Wednesday, August 5, 2009 - 3:20 PM

COS 75-6: Eigen analysis of connectivity and throughflow in biological networks

Jonathan L. Bowers1, Meridith Bartley1, Stuart R. Borrett2, and Albert J. Meier1. (1) Western Kentucky University, (2) Univeristy of North Carolina Wilmington

Background/Question/Methods

Food webs and matrices are important tools assisting in the understanding of feeding relationships and ecology.  One way of presenting the direct relationships between predators and prey is with an adjacency matrix, a binary matrix which utilizes with direct links shown as one’s and no direct link between nodes as zero’s.  Species alterations were performed on a variety of published food webs ranging from pine forests in the United States to tussock grasslands in New Zealand.  This produced a set of food webs varying in number of distinguishable taxa present, functional diversity; and from various climates and habitats.  By diversifying habitats and taxa, results are then not specific to a given system.  Predators and prey were chosen from observed food webs by using those which best fit linkage density for the given system and altered into universal predators and universal prey.  Identification of standardized eigenvectors reporting the spatial distribution of energy throughflow potential were obtained through the use of MATLAB programming language.  In addition, further efforts have created a function capable of modifying matrices and extracting their eigenvectors to report this throughflow potential.   

Results/Conclusions

When a universal prey species was created, a greater number of nodes experienced indirect paths and a greater number of total paths were observed. Creation of a universal predator also increased paths but this effect was more localized to top predators than was observed with the creation of a universal prey item.

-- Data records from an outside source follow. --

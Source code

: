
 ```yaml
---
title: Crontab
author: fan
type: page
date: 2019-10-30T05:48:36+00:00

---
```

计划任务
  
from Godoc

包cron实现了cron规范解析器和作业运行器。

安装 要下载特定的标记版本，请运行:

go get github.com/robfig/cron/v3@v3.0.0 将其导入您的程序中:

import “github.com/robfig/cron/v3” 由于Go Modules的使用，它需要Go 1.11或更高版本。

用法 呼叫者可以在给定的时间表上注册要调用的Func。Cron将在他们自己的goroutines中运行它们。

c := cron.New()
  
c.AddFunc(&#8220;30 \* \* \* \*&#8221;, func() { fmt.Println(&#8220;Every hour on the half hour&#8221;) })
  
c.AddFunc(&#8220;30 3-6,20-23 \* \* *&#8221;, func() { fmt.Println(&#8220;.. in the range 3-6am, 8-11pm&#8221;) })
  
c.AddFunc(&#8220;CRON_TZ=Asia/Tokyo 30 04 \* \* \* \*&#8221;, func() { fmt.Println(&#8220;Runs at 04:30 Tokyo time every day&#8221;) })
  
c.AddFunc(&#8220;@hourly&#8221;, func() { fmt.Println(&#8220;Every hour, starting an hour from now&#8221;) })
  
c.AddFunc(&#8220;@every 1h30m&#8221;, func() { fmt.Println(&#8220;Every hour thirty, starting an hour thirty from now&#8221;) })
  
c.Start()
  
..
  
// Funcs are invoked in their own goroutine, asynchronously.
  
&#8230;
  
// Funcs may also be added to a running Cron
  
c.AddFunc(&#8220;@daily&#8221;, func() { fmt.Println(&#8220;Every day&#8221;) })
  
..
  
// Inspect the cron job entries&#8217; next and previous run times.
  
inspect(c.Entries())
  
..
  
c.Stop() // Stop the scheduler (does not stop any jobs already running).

Both introductions yielded a subweb in the biological network which allows for efficient energy cycling in an ecosystem: the strongly connected component.  The dominant eigenvalue of this network reports the rate of path increase while the corresponding dominant eigenvector in the strongly connected component is the node experiencing the most throughflow potential.  The role and ecological interpretation of eigen analysis in the broader Network Environ Analysis may contribute more to the role of system structure and connectivity to the stability of ecosystems as well as keystone nodes in a network.